To measure agreement between self-reported and observed cell phone characteristics and texting styles, we created a dummy variable to indicate whether participants’ survey responses matched those observed for each of these items.

Statistical analysis

Of the 106 participants in the study, 19 either did not have information on their cell phone bills regarding text messages or were unable to access their bills online due to technical problems. These participants were therefore excluded from the analyses examining agreement between self-reported and phone bill-derived daily texts (n = 87). All 106 were included in the analyses of phone characteristics and texting styles.

To gauge agreement between self-reported and phone bill-derived categorical number of daily text messages sent we calculated the percent of agreement and the Spearman correlation coefficient. For comparability with previous analyses of cell phone use, we also used a linear weighted kappa statistic as another measure of agreement. For the kappa, weights for categories with exact agreement were set to 1, categories adjacent to exact agreement to 0.5, and all others to 0. Lastly, we calculated the maximum attainable kappa (kmax^b) as suggested by Dunn [27].

To ascertain agreement between self-reported and observed cell phone characteristics and texting styles we calculated percentages of agreement for each respective item measured. We also examined differences by gender and protocol. For texting frequency, we calculated the percent of agreement and the kappa statistic. For texting styles and cell phone characteristics, we determined the percent of agreement.

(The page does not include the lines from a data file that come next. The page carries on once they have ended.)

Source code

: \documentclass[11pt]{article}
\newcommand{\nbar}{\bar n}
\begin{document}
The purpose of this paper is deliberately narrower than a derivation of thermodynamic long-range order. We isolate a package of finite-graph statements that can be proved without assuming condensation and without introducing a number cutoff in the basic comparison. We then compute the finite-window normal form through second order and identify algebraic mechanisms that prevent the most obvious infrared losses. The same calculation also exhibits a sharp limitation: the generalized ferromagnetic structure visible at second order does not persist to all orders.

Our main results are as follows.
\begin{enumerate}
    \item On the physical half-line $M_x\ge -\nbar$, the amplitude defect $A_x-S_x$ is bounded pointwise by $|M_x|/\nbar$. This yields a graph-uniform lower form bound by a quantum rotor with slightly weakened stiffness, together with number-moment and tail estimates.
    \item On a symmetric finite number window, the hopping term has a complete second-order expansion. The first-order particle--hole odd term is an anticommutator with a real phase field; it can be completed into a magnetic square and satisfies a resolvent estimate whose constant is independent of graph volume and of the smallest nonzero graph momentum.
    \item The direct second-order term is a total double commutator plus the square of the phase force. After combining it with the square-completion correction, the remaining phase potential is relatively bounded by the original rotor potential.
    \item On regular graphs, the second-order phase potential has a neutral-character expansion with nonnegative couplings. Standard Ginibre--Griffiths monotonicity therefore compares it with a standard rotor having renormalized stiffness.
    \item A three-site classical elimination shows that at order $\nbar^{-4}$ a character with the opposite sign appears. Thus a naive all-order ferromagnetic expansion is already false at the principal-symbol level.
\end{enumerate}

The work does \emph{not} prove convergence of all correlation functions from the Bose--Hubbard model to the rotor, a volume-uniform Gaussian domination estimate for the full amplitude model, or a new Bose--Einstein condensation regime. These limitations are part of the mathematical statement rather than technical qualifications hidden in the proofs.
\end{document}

The chi-square test was utilized to detect significant differences in texting frequency, cell phone characteristics and texting styles (α = 0.05). Statistical analyses were conducted using STATA 11 (StataCorp, College Station, TX) and MATLAB (The Mathworks, Natick, MA).

Sample characteristics

Among the full sample (n = 106), participants ranged in age from 18 to 24 years. Ninety-seven percent was between the ages of 18 and 20 with a mean age of 19.6 (SD = 1.7). Fifty-two percent of the sample was female and the majority (78%) was white. Nearly all participants (95%) reported that they “rarely” or “never” used the voice function on their phone to send text messages indicating that they were manual texters.

Agreement between self-reported and phone bill-derived number of daily text messages sent

According to participants’ phone bills, the average number of text messages sent per day was 57.7 (SD = 59.2). Table 1 shows the distribution of self-reported and phone bill-derived number of daily texts sent (n = 87). There was 26% (95% CI: 21–31) agreement between self-reported and phone bill-derived categorical number of daily text messages sent. Eighty-one percent of participants who did not accurately report the categorical number of daily texts sent overestimated this number. The tendency toward overestimation, which is indicated by the bolded numbers in Table 1, was apparent for each texting frequency category. The low level of agreement is also demonstrated by a weighted kappa of 0.17 (95% CI: 0.06–0.27). The maximum attainable kappa (kmax) for this dataset was 0.60, so the kappa achieved was 28% of kmax. Spearman rank correlation coefficient for the self-reported and phone-bill derived data was =0.49 (p < 0.0001).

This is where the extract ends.